We naturally avoid interpersonal risks for fear of seeming rude, holding everyone back from finishing the meeting, weakening a newfound alliance, revealing we weren’t listening closely enough to ‘get it’ – and so on.
To reshape what’s comfortable, a team needs to take interpersonal risks, again and again. This allows small acts of courage to accumulate into a shared sense that it isn’t that risky to be “risky”.
Repeat this quick six-point process to help your team take these small risks together day in, day out.
✅ Notice when comfort is prioritized over interpersonal risk-taking. Get to know when teammates are sitting on their hands or holding their tongues.
Common signs? Lazy nods of agreement, agreeable shrugs, silence when asked directly for critique.

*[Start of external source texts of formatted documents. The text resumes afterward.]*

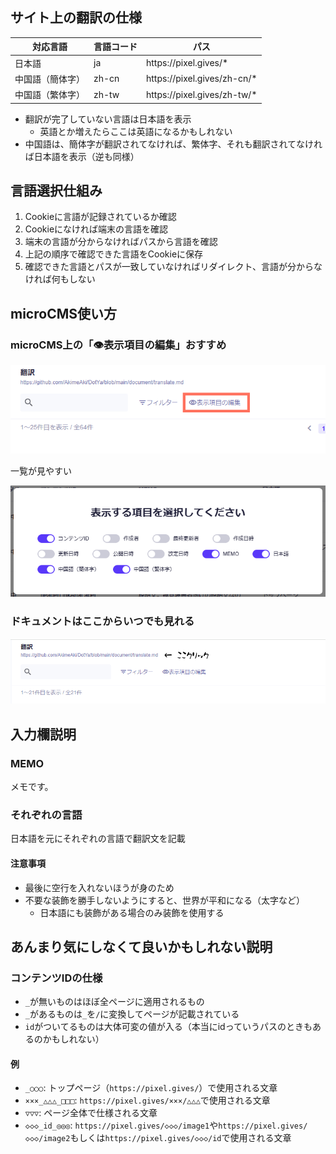 ## サイト上の翻訳の仕様

| 対応言語         | 言語コード | パス                             |
| ---------------- | ---------- | -------------------------------- |
| 日本語           | ja         | https&#58;//pixel.gives/\*       |
| 中国語（簡体字） | zh-cn      | https&#58;//pixel.gives/zh-cn/\* |
| 中国語（繁体字） | zh-tw      | https&#58;//pixel.gives/zh-tw/\* |

-   翻訳が完了していない言語は日本語を表示
    -   英語とか増えたらここは英語になるかもしれない
-   中国語は、簡体字が翻訳されてなければ、繁体字、それも翻訳されてなければ日本語を表示（逆も同様）

## 言語選択仕組み

1. Cookieに言語が記録されているか確認
2. Cookieになければ端末の言語を確認
3. 端末の言語が分からなければパスから言語を確認
4. 上記の順序で確認できた言語をCookieに保存
5. 確認できた言語とパスが一致していなければリダイレクト、言語が分からなければ何もしない

## microCMS使い方

### microCMS上の「👁️表示項目の編集」おすすめ

![image](images/cms-display-here.png)

一覧が見やすい

![image](images/cms-display.png)

### ドキュメントはここからいつでも見れる

![image](images/document-here.png)

## 入力欄説明

### MEMO

メモです。

### それぞれの言語

日本語を元にそれぞれの言語で翻訳文を記載

#### 注意事項

-   最後に空行を入れないほうが身のため
-   不要な装飾を勝手しないようにすると、世界が平和になる（太字など）
    -   日本語にも装飾がある場合のみ装飾を使用する

## あんまり気にしなくて良いかもしれない説明

### コンテンツIDの仕様

-   `_`が無いものはほぼ全ページに適用されるもの
-   `_`があるものは`_`を`/`に変換してページが記載されている
-   `id`がついてるものは大体可変の値が入る（本当にidっていうパスのときもあるのかもしれない）

#### 例

-   `_○○○`: トップページ（`https://pixel.gives/`）で使用される文章
-   `×××_△△△_□□□`: `https://pixel.gives/×××/△△△`で使用される文章
-   `▽▽▽`: ページ全体で仕様される文章
-   `◇◇◇_id_◎◎◎`: `https://pixel.gives/◇◇◇/image1`や`https://pixel.gives/◇◇◇/image2`もしくは`https://pixel.gives/◇◇◇/id`で使用される文章
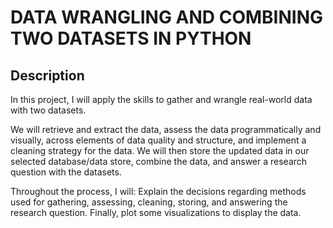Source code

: # DATA WRANGLING AND COMBINING TWO DATASETS IN PYTHON

## Description
In this project, I will apply the skills to gather and wrangle real-world data with two datasets. 

We will retrieve and extract the data, assess the data programmatically and visually, across elements of data quality and structure, and implement a cleaning strategy for the data. We will then store the updated data in our selected database/data store, combine the data, and answer a research question with the datasets.

Throughout the process, I will:
Explain the decisions regarding methods used for gathering, assessing, cleaning, storing, and answering the research question. Finally, plot some visualizations to display the data. 

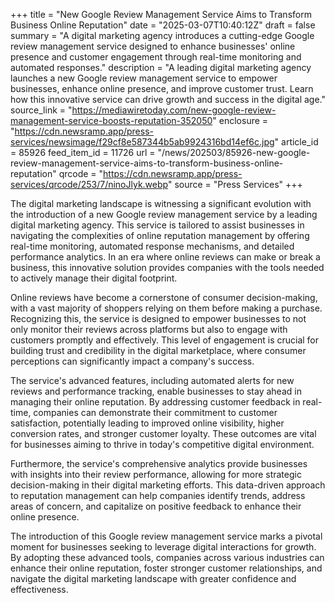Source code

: +++
title = "New Google Review Management Service Aims to Transform Business Online Reputation"
date = "2025-03-07T10:40:12Z"
draft = false
summary = "A digital marketing agency introduces a cutting-edge Google review management service designed to enhance businesses' online presence and customer engagement through real-time monitoring and automated responses."
description = "A leading digital marketing agency launches a new Google review management service to empower businesses, enhance online presence, and improve customer trust. Learn how this innovative service can drive growth and success in the digital age."
source_link = "https://mediawiretoday.com/new-google-review-management-service-boosts-reputation-352050"
enclosure = "https://cdn.newsramp.app/press-services/newsimage/f29cf8e587344b5ab9924316bd14ef6c.jpg"
article_id = 85926
feed_item_id = 11726
url = "/news/202503/85926-new-google-review-management-service-aims-to-transform-business-online-reputation"
qrcode = "https://cdn.newsramp.app/press-services/qrcode/253/7/ninoJlyk.webp"
source = "Press Services"
+++

<p>The digital marketing landscape is witnessing a significant evolution with the introduction of a new Google review management service by a leading digital marketing agency. This service is tailored to assist businesses in navigating the complexities of online reputation management by offering real-time monitoring, automated response mechanisms, and detailed performance analytics. In an era where online reviews can make or break a business, this innovative solution provides companies with the tools needed to actively manage their digital footprint.</p><p>Online reviews have become a cornerstone of consumer decision-making, with a vast majority of shoppers relying on them before making a purchase. Recognizing this, the service is designed to empower businesses to not only monitor their reviews across platforms but also to engage with customers promptly and effectively. This level of engagement is crucial for building trust and credibility in the digital marketplace, where consumer perceptions can significantly impact a company's success.</p><p>The service's advanced features, including automated alerts for new reviews and performance tracking, enable businesses to stay ahead in managing their online reputation. By addressing customer feedback in real-time, companies can demonstrate their commitment to customer satisfaction, potentially leading to improved online visibility, higher conversion rates, and stronger customer loyalty. These outcomes are vital for businesses aiming to thrive in today's competitive digital environment.</p><p>Furthermore, the service's comprehensive analytics provide businesses with insights into their review performance, allowing for more strategic decision-making in their digital marketing efforts. This data-driven approach to reputation management can help companies identify trends, address areas of concern, and capitalize on positive feedback to enhance their online presence.</p><p>The introduction of this Google review management service marks a pivotal moment for businesses seeking to leverage digital interactions for growth. By adopting these advanced tools, companies across various industries can enhance their online reputation, foster stronger customer relationships, and navigate the digital marketing landscape with greater confidence and effectiveness.</p>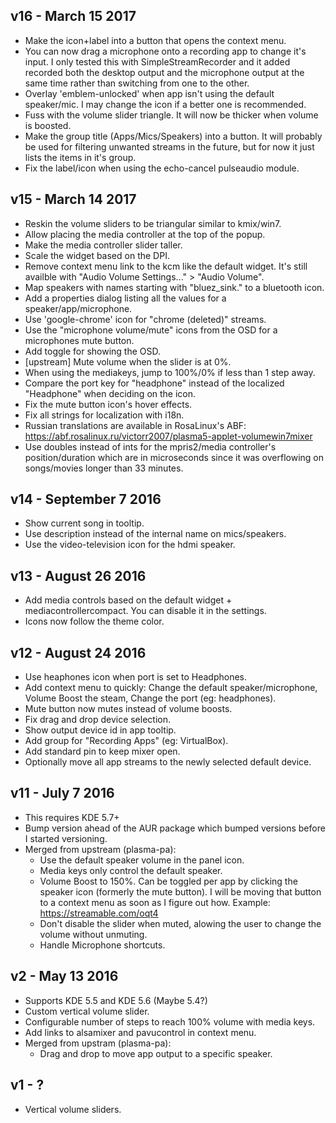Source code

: ## v16 - March 15 2017

* Make the icon+label into a button that opens the context menu.
* You can now drag a microphone onto a recording app to change it's input. I only tested this with SimpleStreamRecorder and it added recorded both the desktop output and the microphone output at the same time rather than switching from one to the other.
* Overlay 'emblem-unlocked' when app isn't using the default speaker/mic. I may change the icon if a better one is recommended.
* Fuss with the volume slider triangle. It will now be thicker when volume is boosted.
* Make the group title (Apps/Mics/Speakers) into a button. It will probably be used for filtering unwanted streams in the future, but for now it just lists the items in it's group.
* Fix the label/icon when using the echo-cancel pulseaudio module.

## v15 - March 14 2017

* Reskin the volume sliders to be triangular similar to kmix/win7.
* Allow placing the media controller at the top of the popup.
* Make the media controller slider taller.
* Scale the widget based on the DPI.
* Remove context menu link to the kcm like the default widget. It's still availble with "Audio Volume Settings..." > "Audio Volume".
* Map speakers with names starting with "bluez_sink." to a bluetooth icon.
* Add a properties dialog listing all the values for a speaker/app/microphone.
* Use 'google-chrome' icon for "chrome (deleted)" streams.
* Use the "microphone volume/mute" icons from the OSD for a microphones mute button.
* Add toggle for showing the OSD.
* [upstream] Mute volume when the slider is at 0%.
* When using the mediakeys, jump to 100%/0% if less than 1 step away.
* Compare the port key for "headphone" instead of the localized "Headphone" when deciding on the icon.
* Fix the mute button icon's hover effects.
* Fix all strings for localization with i18n.
* Russian translations are available in RosaLinux's ABF: https://abf.rosalinux.ru/victorr2007/plasma5-applet-volumewin7mixer
* Use doubles instead of ints for the mpris2/media controller's position/duration which are in microseconds since it was overflowing on songs/movies longer than 33 minutes.

## v14 - September 7 2016

* Show current song in tooltip.
* Use description instead of the internal name on mics/speakers.
* Use the video-television icon for the hdmi speaker.

## v13 - August 26 2016

* Add media controls based on the default widget + mediacontrollercompact. You can disable it in the settings.
* Icons now follow the theme color.

## v12 - August 24 2016

* Use heaphones icon when port is set to Headphones.
* Add context menu to quickly: Change the default speaker/microphone, Volume Boost the steam, Change the port (eg: headphones).
* Mute button now mutes instead of volume boosts.
* Fix drag and drop device selection.
* Show output device id in app tooltip.
* Add group for "Recording Apps" (eg: VirtualBox).
* Add standard pin to keep mixer open.
* Optionally move all app streams to the newly selected default device.

## v11 - July 7 2016

* This requires KDE 5.7+
* Bump version ahead of the AUR package which bumped versions before I started versioning.
* Merged from upstream (plasma-pa):
  * Use the default speaker volume in the panel icon.
  * Media keys only control the default speaker.
  * Volume Boost to 150%. Can be toggled per app by clicking the speaker icon (formerly the mute button). I will be moving that button to a context menu as soon as I figure out how. Example: https://streamable.com/oqt4
  * Don't disable the slider when muted, alowing the user to change the volume without unmuting.
  * Handle Microphone shortcuts.

## v2 - May 13 2016

* Supports KDE 5.5 and KDE 5.6 (Maybe 5.4?)
* Custom vertical volume slider.
* Configurable number of steps to reach 100% volume with media keys.
* Add links to alsamixer and pavucontrol in context menu.
* Merged from upstram (plasma-pa):
  * Drag and drop to move app output to a specific speaker.

## v1 - ?

* Vertical volume sliders.
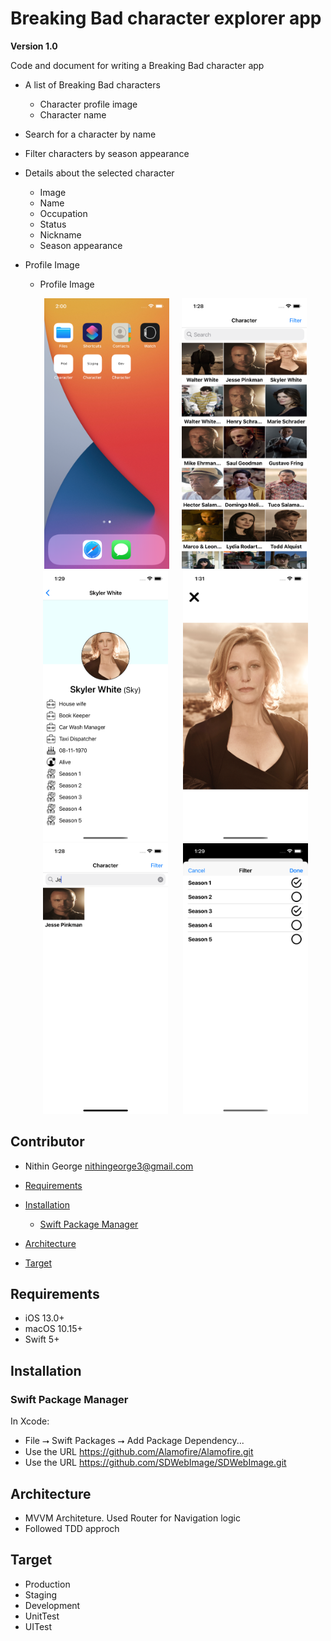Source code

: # Breaking Bad character explorer app
**Version 1.0**

Code and document for writing a Breaking Bad character app
 -  A list of Breaking Bad characters
    - Character profile image
    - Character name
 - Search for a character by name
 - Filter characters by season appearance
 - Details about the selected character
    - Image 
    - Name
    - Occupation
    - Status 
    - Nickname 
    - Season appearance
- Profile Image  
    - Profile Image
    
    <p align="center">
      <img src="./Screenshot/targets.png" width="200" alt="VGS Show iOS SDK Aliases" hspace="10"><img src="./Screenshot/home.png" width="200" alt="VGS Show iOS SDK Aliases" hspace="10"><img src="./Screenshot/detail.png" width="200" alt="VGS Show iOS SDK Revealed Data" hspace="10"> <img src="./Screenshot/imageFull.png" width="200" alt="VGS Show iOS SDK Revealed Data" hspace="10"><img src="./Screenshot/search.png" width="200" alt="VGS Show iOS SDK Revealed Data" hspace="10"> <img src="./Screenshot/filter.png" width="200" alt="VGS Show iOS SDK Revealed Data" hspace="10">
    </p>
    
## Contributor
- Nithin George <nithingeorge3@gmail.com>

- [Requirements](#requirements)
- [Installation](#installation)
    - [Swift Package Manager](#swift-package-manager)
- [Architecture](#Architecture)
- [Target](#Target)
    
## Requirements
* iOS 13.0+
* macOS 10.15+
* Swift 5+

## Installation

### Swift Package Manager

In Xcode:
* File ⭢ Swift Packages ⭢ Add Package Dependency...
* Use the URL https://github.com/Alamofire/Alamofire.git
* Use the URL https://github.com/SDWebImage/SDWebImage.git

## Architecture 
* MVVM Architeture. Used Router for Navigation logic
* Followed TDD approch

## Target

* Production
* Staging
* Development
* UnitTest
* UITest


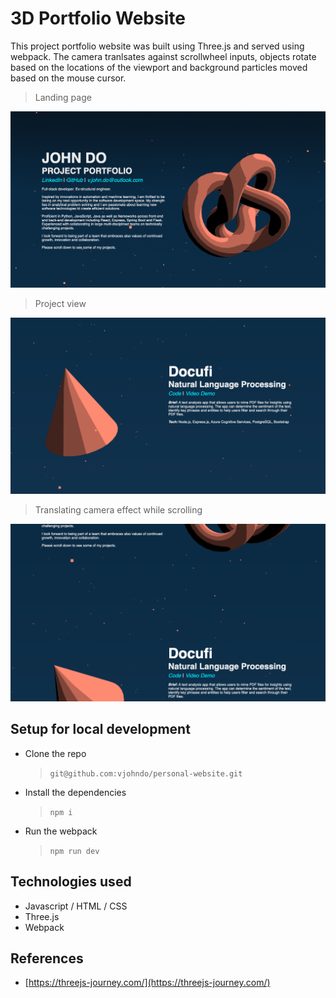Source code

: # 3D Portfolio Website

This project portfolio website was built using Three.js and served using webpack. The camera tranlsates against scrollwheel inputs, objects rotate based on the locations of the viewport and background particles moved based on the mouse cursor.

>Landing page

![Landing page](./.readme_imgs/landing_pages.png)

>Project view

![Project views](./.readme_imgs/project_view.png)

>Translating camera effect while scrolling

![Translating camera](./.readme_imgs/scrolling_view.png)

## Setup for local development

- Clone the repo
    >`git@github.com:vjohndo/personal-website.git`
- Install the dependencies
    >`npm i`
- Run the webpack
    >`npm run dev`

## Technologies used
- Javascript / HTML / CSS
- Three.js
- Webpack

## References 
- [https://threejs-journey.com/](https://threejs-journey.com/)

✅ Voice what you think the interpersonal risk holding the person or group back might be. Acknowledge how small the risk or discomfort is.
“I know most of you in the room are new to seeing this kind of data and don’t want to look like you’re overstepping if you challenged the conclusions. But your take is as valuable as any expert’s at this stage…”
✅ Ask for a different idea from the room or a specific person.
“…Alice, can you suggest where one of our blindspots might be?”
✅ Show curiosity in the new idea and reflect on it out loud, even if it seems nonsensical to you at the time.
✅ Give thanks for speaking up and remind them they’re making everyone better by speaking up.
“I’m so glad we challenged that just now. Well done for sharing a new perspective that shook up consensus.”
✅ Pass it on. Ask if anyone else can build upon what was just shared or put the ball in someone else’s court to raise the next point.
. . .
The bottom line?
Paradoxically, when teams lack psychological safety to speak up, they can actually feel safe. That’s because avoiding the associated interpersonal risks is comfortable. Prompt little interpersonal risks every day by voicing the discomfort and then stepping over it together.